Low-pressure storms drive nitrous oxide emissions in the Southern Ocean

Storms that change the climate balance

Far from land, powerful low-pressure storms circle Antarctica every few days, whipping up waves in the Southern Ocean. We already know this ocean is a key player in slowing climate change by soaking up carbon dioxide. This study reveals that the same storm systems also act like giant vacuum cleaners for another gas—nitrous oxide—that warms the planet and eats away at the ozone layer. Understanding this hidden storm-driven “leak” helps us better judge how much the ocean really protects us from climate change.

A hidden greenhouse gas in stormy seas

Nitrous oxide (N₂O) is a potent greenhouse gas with nearly 300 times the warming power of carbon dioxide, molecule for molecule, over a century. It is also now the main man-made threat to the ozone layer. The ocean as a whole releases N₂O to the atmosphere, but scientists have long struggled to pin down how much, especially in the remote and turbulent Southern Ocean. Early estimates suggested this region was responsible for up to 40 percent of all marine N₂O emissions. More recent work, using coarse averages and sparse measurements from ships, seemed to cut that contribution in half. Those conflicting numbers left a big question mark over how this remote ocean really affects the climate.

Robots, machine learning, and a data gap

Traditional measurements come from research ships, which rarely sail straight through the heart of violent Southern Ocean storms. To fill this gap, the authors turned to a fleet of robotic profiling floats known as Biogeochemical Argo (BGC-Argo). These instruments drift with the currents, diving down to 2,000 meters and resurfacing about every 10 days to report temperature, salinity, oxygen, nitrate, and more. They cannot measure nitrous oxide directly, so the team trained machine-learning models on high-quality N₂O data collected from research cruises. By learning how N₂O relates to the variables the floats do measure, the models could then estimate N₂O in surface waters across tens of thousands of float profiles—capturing conditions during calm spells and intense storms alike.
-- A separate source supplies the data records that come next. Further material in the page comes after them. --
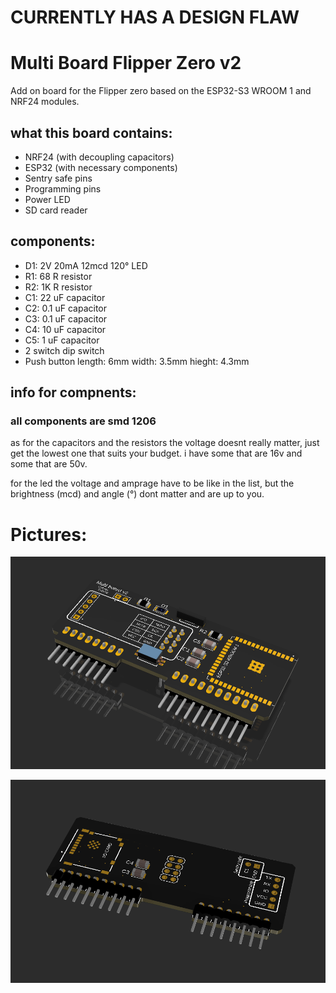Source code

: # CURRENTLY HAS A DESIGN FLAW

# Multi Board Flipper Zero v2

Add on board for the Flipper zero based on the ESP32-S3 WROOM 1 and NRF24 modules.

## what this board contains:
- NRF24 (with decoupling capacitors)
- ESP32 (with necessary components)
- Sentry safe pins
- Programming pins
- Power LED
- SD card reader

## components:
* D1: 2V 20mA 12mcd 120° LED 
* R1: 68 R resistor
* R2: 1K R resistor
* C1: 22 uF capacitor
* C2: 0.1 uF capacitor
* C3: 0.1 uF capacitor
* C4: 10 uF capacitor
* C5: 1 uF capacitor
* 2 switch dip switch
* Push button length: 6mm width: 3.5mm hieght: 4.3mm

## info for compnents:
### all components are smd 1206
as for the capacitors and the resistors the voltage doesnt really matter, just get the lowest one that suits your budget. i have some that are 16v and some that are 50v.

for the led the voltage and amprage have to be like in the list, but the brightness (mcd) and angle (°) dont matter and are up to you.



# Pictures:
![board front](https://github.com/DrB0rk/Flipper-Zero-Boards/blob/main/Multi%20boards/Multi%20board%20v2/pics/multi3_front.png)

![board back](https://github.com/DrB0rk/Flipper-Zero-Boards/blob/main/Multi%20boards/Multi%20board%20v2/pics/board3%20back.png)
When low pressure sucks gas out of the sea

Armed with these machine-learning estimates and weather reanalysis data, the authors calculated how much N₂O moves between ocean and atmosphere at each float location. They found that the strongest bursts of N₂O release cluster under the centers of low-pressure storms, where winds are fierce and barometric pressure can drop by as much as 8 percent below the standard 1 atmosphere. Lower air pressure reduces the amount of N₂O the air can “hold” at equilibrium, increasing the imbalance between water and air and driving gas out of the sea. The authors dub this the “Hoover Effect”: storms effectively suck N₂O from the ocean into the atmosphere. Only a small fraction of float profiles—about 10 percent—account for half of the annual N₂O emissions, showing that brief, intense storm events dominate the total.

Storms nearly double the Southern Ocean’s N₂O emissions

To test how much low pressure matters, the team recalculated N₂O fluxes as if the air above the Southern Ocean always sat at 1 atmosphere, while keeping winds and ocean conditions the same. Under this simplified assumption, the Southern Ocean releases about 0.9 teragrams of nitrogen as N₂O per year. When they instead used the real, stormy pressure values, the estimated flux jumped to 1.6 teragrams per year—an 88 percent increase. That means roughly half of the N₂O emitted from this region is driven purely by the dips in air pressure within storms, especially when combined with strong winds. Seasonal patterns also emerged: emissions peak during the Southern Hemisphere autumn, when winds strengthen and water mixed from below brings slightly more N₂O to the surface, while sea ice in winter can temporarily cap emissions in the most polar waters.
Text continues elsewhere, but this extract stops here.